--- START ---
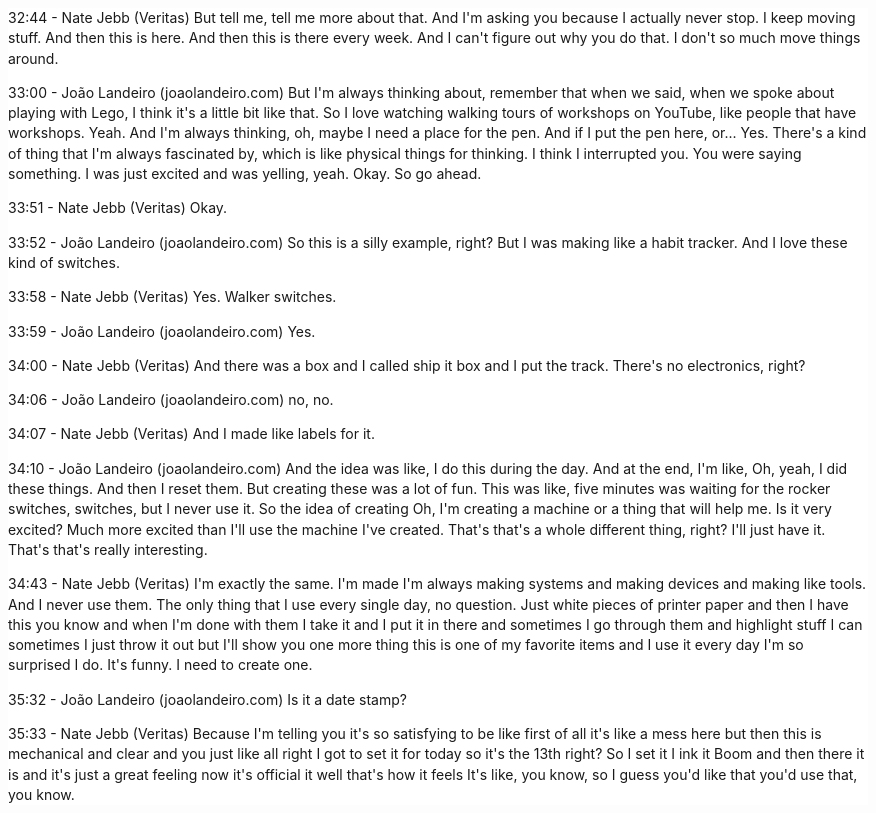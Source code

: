 32:44 - Nate Jebb (Veritas)
  But tell me, tell me more about that. And I'm asking you because I actually never stop. I keep moving stuff.  And then this is here. And then this is there every week. And I can't figure out why you do that.  I don't so much move things around.

33:00 - João Landeiro (joaolandeiro.com)
  But I'm always thinking about, remember that when we said, when we spoke about playing with Lego, I think it's a little bit like that.  So I love watching walking tours of workshops on YouTube, like people that have workshops. Yeah. And I'm always thinking, oh, maybe I need a place for the pen.  And if I put the pen here, or... Yes. There's a kind of thing that I'm always fascinated by, which is like physical things for thinking.  I think I interrupted you. You were saying something. I was just excited and was yelling, yeah. Okay. So go ahead.

33:51 - Nate Jebb (Veritas)
  Okay.

33:52 - João Landeiro (joaolandeiro.com)
  So this is a silly example, right? But I was making like a habit tracker. And I love these kind of switches.

33:58 - Nate Jebb (Veritas)
  Yes. Walker switches.

33:59 - João Landeiro (joaolandeiro.com)
  Yes.

34:00 - Nate Jebb (Veritas)
  And there was a box and I called ship it box and I put the track. There's no electronics, right?

34:06 - João Landeiro (joaolandeiro.com)
  no, no.

34:07 - Nate Jebb (Veritas)
  And I made like labels for it.

34:10 - João Landeiro (joaolandeiro.com)
  And the idea was like, I do this during the day. And at the end, I'm like, Oh, yeah, I did these things.  And then I reset them. But creating these was a lot of fun. This was like, five minutes was waiting for the rocker switches, switches, but I never use it.  So the idea of creating Oh, I'm creating a machine or a thing that will help me. Is it very excited?  Much more excited than I'll use the machine I've created. That's that's a whole different thing, right? I'll just have it.  That's that's really interesting.

34:43 - Nate Jebb (Veritas)
  I'm exactly the same. I'm made I'm always making systems and making devices and making like tools. And I never use them.  The only thing that I use every single day, no question. Just white pieces of printer paper and then I have this you know and when I'm done with them I take it and I put it in there and sometimes I go through them and highlight stuff I can sometimes I just throw it out but I'll show you one more thing this is one of my favorite items and I use it every day I'm so surprised I do.  It's funny. I need to create one.

35:32 - João Landeiro (joaolandeiro.com)
  Is it a date stamp?

35:33 - Nate Jebb (Veritas)
  Because I'm telling you it's so satisfying to be like first of all it's like a mess here but then this is mechanical and clear and you just like all right I got to set it for today so it's the 13th right?  So I set it I ink it Boom and then there it is and it's just a great feeling now it's official it well that's how it feels  It's like, you know, so I guess you'd like that you'd use that, you know.
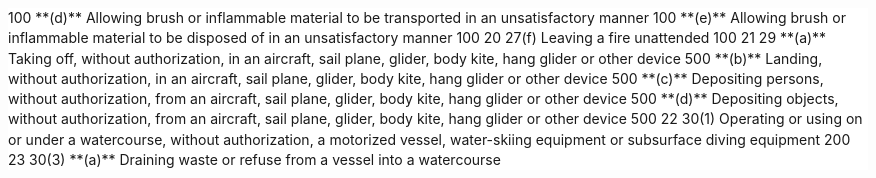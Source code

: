</td>
<td>100</td>
</tr>
<tr>
<td>**(d)** Allowing brush or inflammable material to be transported in an unsatisfactory manner

</td>
<td>100</td>
</tr>
<tr>
<td>**(e)** Allowing brush or inflammable material to be disposed of in an unsatisfactory manner

</td>
<td>100</td>
</tr>
<tr>
<td>20</td>
<td>27(f)</td>
<td>Leaving a fire unattended</td>
<td>100</td>
</tr>
<tr>
<td>21</td>
<td>29</td>
<td>**(a)** Taking off, without authorization, in an aircraft, sail plane, glider, body kite, hang glider or other device

</td>
<td>500</td>
</tr>
<tr>
<td>**(b)** Landing, without authorization, in an aircraft, sail plane, glider, body kite, hang glider or other device

</td>
<td>500</td>
</tr>
<tr>
<td>**(c)** Depositing persons, without authorization, from an aircraft, sail plane, glider, body kite, hang glider or other device

</td>
<td>500</td>
</tr>
<tr>
<td>**(d)** Depositing objects, without authorization, from an aircraft, sail plane, glider, body kite, hang glider or other device

</td>
<td>500</td>
</tr>
<tr>
<td>22</td>
<td>30(1)</td>
<td>Operating or using on or under a watercourse, without authorization, a motorized vessel, water-skiing equipment or subsurface diving equipment</td>
<td>200</td>
</tr>
<tr>
<td>23</td>
<td>30(3)</td>
<td>**(a)** Draining waste or refuse from a vessel into a watercourse
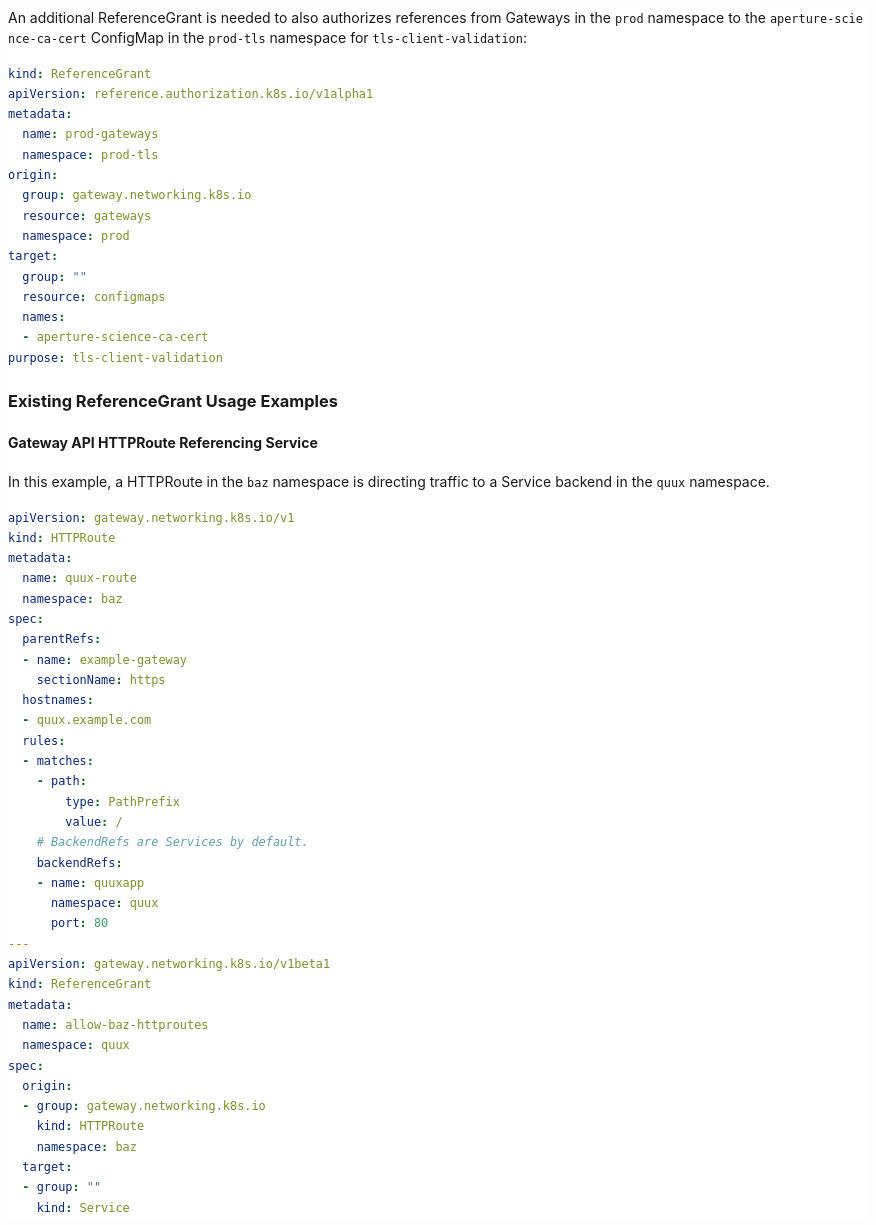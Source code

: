 
An additional ReferenceGrant is needed to also authorizes references from
Gateways in the `prod` namespace to the `aperture-science-ca-cert` ConfigMap
in the `prod-tls` namespace for `tls-client-validation`:

```yaml
kind: ReferenceGrant
apiVersion: reference.authorization.k8s.io/v1alpha1
metadata:
  name: prod-gateways
  namespace: prod-tls
origin:
  group: gateway.networking.k8s.io
  resource: gateways
  namespace: prod
target:
  group: ""
  resource: configmaps
  names:
  - aperture-science-ca-cert
purpose: tls-client-validation
```

### Existing ReferenceGrant Usage Examples

#### Gateway API HTTPRoute Referencing Service

In this example, a HTTPRoute in the `baz` namespace is directing traffic
to a Service backend in the `quux` namespace.

```yaml
apiVersion: gateway.networking.k8s.io/v1
kind: HTTPRoute
metadata:
  name: quux-route
  namespace: baz
spec:
  parentRefs:
  - name: example-gateway
    sectionName: https
  hostnames:
  - quux.example.com
  rules:
  - matches:
    - path:
        type: PathPrefix
        value: /
    # BackendRefs are Services by default.
    backendRefs:
    - name: quuxapp
      namespace: quux
      port: 80
---
apiVersion: gateway.networking.k8s.io/v1beta1
kind: ReferenceGrant
metadata:
  name: allow-baz-httproutes
  namespace: quux
spec:
  origin:
  - group: gateway.networking.k8s.io
    kind: HTTPRoute
    namespace: baz
  target:
  - group: ""
    kind: Service
```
--- END ---
### WHAT IS EXPECTED
Write out each line above with the word "Veritas".

### SOLUTION
: 32:44 - Nate Jebb (Veritas)
33:51 - Nate Jebb (Veritas)
33:58 - Nate Jebb (Veritas)
34:00 - Nate Jebb (Veritas)
34:07 - Nate Jebb (Veritas)
34:43 - Nate Jebb (Veritas)
35:33 - Nate Jebb (Veritas)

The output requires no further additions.